PARIGI, 9 aprile - Lewis Hamilton non è stato ingannato dal suo team manager, ma ha mentito di proposito e a più riprese. Ne sono convinti quelli della Fia. Per il pilota inglese e per la McLaren, che il prossimo 29 aprile saranno giudicati per il controverso episodio di Melbourne - sorpasso e controsorpasso con Jarno Trulli in regime di safety car - le cose si mettono quindi davvero male. A rischiare sanzioni, come paventato oggi dal patron della Formula 1 Bernie Ecclestone, a questo punto non è solo il team ma anche il campione del mondo.

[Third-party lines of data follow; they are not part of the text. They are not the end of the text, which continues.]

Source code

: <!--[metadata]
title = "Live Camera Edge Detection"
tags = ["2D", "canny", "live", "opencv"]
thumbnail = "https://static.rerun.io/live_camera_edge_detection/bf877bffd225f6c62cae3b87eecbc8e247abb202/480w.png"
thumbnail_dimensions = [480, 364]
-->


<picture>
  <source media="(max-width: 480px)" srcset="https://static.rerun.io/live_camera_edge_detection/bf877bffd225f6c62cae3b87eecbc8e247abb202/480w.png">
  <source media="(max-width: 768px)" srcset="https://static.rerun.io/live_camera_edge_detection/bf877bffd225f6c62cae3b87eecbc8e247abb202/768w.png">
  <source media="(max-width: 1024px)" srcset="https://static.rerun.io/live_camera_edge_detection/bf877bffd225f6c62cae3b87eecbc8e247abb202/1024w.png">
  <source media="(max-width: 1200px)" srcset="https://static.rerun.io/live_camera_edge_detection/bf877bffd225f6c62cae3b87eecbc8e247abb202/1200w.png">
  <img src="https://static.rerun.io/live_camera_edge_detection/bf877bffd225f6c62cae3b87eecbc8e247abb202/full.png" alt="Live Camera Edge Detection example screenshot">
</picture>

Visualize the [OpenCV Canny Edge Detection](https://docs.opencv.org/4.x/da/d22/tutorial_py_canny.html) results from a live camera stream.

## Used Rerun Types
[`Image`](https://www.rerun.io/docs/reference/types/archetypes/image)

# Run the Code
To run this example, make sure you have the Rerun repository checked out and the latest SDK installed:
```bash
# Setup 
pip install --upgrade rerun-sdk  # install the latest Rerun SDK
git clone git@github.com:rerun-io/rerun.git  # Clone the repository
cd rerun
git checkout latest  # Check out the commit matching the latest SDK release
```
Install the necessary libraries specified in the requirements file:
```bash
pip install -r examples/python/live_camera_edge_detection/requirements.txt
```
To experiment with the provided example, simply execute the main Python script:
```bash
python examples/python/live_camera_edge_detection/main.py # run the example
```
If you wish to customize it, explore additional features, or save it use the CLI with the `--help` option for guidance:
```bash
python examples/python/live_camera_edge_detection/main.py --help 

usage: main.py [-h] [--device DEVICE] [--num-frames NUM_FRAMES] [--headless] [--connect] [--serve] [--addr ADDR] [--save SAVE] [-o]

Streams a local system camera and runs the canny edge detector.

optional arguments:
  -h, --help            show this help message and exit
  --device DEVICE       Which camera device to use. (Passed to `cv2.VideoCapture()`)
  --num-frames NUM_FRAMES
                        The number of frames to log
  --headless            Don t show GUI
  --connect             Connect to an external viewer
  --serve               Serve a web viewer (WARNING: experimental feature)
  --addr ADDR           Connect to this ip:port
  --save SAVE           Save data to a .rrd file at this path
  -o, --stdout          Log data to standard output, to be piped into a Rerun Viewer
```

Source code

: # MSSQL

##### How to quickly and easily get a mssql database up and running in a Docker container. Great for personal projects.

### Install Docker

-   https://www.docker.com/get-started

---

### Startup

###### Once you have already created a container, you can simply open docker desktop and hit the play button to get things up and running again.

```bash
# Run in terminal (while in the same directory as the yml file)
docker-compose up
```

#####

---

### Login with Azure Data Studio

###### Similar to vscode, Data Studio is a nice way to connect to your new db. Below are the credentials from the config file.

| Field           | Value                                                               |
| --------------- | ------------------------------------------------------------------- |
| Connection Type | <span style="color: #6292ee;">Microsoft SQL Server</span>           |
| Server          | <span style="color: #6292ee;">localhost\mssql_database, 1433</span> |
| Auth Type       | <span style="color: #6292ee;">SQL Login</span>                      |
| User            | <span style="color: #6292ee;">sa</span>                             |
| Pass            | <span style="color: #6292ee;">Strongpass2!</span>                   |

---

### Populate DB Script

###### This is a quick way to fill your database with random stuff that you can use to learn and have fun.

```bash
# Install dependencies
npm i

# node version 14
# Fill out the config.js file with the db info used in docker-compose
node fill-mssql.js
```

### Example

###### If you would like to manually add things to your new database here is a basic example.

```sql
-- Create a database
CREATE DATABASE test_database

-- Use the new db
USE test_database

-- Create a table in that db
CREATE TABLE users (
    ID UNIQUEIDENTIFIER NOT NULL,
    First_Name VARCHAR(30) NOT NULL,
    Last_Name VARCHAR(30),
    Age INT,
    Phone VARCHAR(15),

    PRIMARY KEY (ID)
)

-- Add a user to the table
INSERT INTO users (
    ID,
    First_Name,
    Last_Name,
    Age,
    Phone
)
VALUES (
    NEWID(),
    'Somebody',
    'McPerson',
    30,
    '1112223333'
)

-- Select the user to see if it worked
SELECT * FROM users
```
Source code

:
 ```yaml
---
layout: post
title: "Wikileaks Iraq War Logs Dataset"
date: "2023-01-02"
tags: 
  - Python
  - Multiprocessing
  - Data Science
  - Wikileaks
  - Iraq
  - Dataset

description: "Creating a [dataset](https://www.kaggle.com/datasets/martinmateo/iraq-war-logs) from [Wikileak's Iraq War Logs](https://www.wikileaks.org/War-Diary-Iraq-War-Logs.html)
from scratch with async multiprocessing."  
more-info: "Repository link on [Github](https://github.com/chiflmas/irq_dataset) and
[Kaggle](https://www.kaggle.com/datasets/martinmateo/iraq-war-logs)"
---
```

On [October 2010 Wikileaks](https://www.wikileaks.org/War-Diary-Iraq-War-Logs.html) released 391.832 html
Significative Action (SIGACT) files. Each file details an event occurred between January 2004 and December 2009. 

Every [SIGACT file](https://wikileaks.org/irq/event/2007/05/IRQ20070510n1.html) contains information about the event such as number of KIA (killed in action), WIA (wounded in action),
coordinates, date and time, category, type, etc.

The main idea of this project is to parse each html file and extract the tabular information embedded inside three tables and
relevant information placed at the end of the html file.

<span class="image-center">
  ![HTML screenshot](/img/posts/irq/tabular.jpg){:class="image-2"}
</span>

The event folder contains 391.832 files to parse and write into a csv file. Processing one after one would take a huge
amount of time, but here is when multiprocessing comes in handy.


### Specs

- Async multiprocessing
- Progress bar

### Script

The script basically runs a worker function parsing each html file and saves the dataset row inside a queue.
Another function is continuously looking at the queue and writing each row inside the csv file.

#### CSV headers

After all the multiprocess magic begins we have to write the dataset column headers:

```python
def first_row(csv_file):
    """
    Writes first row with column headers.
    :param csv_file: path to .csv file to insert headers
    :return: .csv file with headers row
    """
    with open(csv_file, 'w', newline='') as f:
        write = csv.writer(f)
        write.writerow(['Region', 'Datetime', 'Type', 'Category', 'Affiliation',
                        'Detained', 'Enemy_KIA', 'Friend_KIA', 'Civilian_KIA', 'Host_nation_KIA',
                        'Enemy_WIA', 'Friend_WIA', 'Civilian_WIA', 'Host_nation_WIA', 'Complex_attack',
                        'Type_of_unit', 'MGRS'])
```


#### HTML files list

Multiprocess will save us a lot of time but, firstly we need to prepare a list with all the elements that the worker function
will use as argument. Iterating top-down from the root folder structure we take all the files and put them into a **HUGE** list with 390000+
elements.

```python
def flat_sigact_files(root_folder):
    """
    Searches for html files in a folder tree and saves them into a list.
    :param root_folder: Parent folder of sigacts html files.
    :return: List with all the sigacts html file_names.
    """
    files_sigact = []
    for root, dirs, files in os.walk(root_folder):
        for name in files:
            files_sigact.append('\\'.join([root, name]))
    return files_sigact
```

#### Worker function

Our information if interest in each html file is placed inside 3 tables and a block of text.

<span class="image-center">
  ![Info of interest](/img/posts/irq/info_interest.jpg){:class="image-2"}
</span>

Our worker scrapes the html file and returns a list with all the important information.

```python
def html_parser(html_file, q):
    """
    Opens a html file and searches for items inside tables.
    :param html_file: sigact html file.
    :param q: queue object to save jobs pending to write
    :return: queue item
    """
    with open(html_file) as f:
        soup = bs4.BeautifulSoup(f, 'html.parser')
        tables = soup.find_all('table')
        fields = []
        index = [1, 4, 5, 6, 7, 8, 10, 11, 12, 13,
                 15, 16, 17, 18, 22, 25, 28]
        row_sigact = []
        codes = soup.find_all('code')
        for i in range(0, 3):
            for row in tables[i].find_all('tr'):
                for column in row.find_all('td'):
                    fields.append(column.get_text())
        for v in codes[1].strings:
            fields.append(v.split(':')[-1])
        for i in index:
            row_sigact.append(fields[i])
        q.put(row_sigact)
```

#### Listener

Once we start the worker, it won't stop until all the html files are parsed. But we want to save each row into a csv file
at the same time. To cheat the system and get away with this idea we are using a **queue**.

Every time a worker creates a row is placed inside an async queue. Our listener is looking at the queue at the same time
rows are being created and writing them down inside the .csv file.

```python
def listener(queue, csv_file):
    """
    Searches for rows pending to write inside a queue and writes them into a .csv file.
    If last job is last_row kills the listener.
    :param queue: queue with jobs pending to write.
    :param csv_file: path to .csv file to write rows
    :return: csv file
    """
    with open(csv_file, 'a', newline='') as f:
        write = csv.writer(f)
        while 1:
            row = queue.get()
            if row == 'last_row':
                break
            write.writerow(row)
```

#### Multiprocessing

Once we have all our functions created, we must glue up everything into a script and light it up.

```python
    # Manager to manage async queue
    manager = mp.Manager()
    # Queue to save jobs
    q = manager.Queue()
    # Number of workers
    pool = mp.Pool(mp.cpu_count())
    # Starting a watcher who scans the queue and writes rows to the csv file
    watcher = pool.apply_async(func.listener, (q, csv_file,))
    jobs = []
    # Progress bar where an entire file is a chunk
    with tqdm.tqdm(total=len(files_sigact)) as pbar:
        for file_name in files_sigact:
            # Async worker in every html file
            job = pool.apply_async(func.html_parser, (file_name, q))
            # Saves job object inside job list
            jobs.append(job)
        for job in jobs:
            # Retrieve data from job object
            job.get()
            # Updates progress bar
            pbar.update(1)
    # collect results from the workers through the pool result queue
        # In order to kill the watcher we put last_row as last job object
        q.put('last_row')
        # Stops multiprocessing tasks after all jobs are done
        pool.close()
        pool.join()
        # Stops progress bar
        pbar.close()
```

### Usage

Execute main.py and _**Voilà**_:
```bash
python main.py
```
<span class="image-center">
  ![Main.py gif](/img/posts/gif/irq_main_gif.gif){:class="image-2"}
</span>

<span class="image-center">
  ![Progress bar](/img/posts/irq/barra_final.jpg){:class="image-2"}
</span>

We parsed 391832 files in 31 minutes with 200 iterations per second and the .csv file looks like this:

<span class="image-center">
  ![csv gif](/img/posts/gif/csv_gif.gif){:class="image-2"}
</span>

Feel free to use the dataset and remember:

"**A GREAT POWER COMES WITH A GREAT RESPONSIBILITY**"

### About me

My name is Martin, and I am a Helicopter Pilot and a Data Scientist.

L’ACCUSA - Ecco come Charlie Whiting, direttore di corsa della Fia, ricostruisce la vicenda: «Quando gli è stato chiesto, con grande chiarezza, se aveva lasciato passare Trulli frenando di proposito, Hamilton ha risposto con un secco no. La domanda gli è stata fatta più volte e lui è stato ogni volta categorico nell’affermare di non aver frenato e di non essersi fatto superare di proposito da Trulli». Dalle registrazioni delle conversazioni tra il campione del mondo e il box McLaren, venute fuori in seguito, è però emerso che Hamilton, su indicazione del team manager Dave Ryan, aveva fatto esattamente quanto aveva negato in sede di interrogatorio, frenando e costringendo Trulli a sorpassarlo.
IL CAPRO ESPIATORIO - Quali saranno le conseguenze per Hamilton al momento è difficile dirlo. Certo, c’è già chi per questa vicenda ha perso il posto di lavoro, vale a dire Dave Ryan, che la McLaren ha licenziato in tronco, accusandolo di essere l’unico vero responsabile di tutto l’inghippo. Il campione del mondo, da parte sua, si è difeso sostenendo di essere stato tratto in inganno dal team. La Fia, però, non sembra essersi accontentata del sacrificio di Ryan. Il 29 aprile la McLaren dovrà comparire davanti al Consiglio Mondiale della Federazione internazionale per rispondere di tutta questa serie di menzogne. Mettere sul piatto il capro espiatorio Dave Ryan potrebbe non bastare.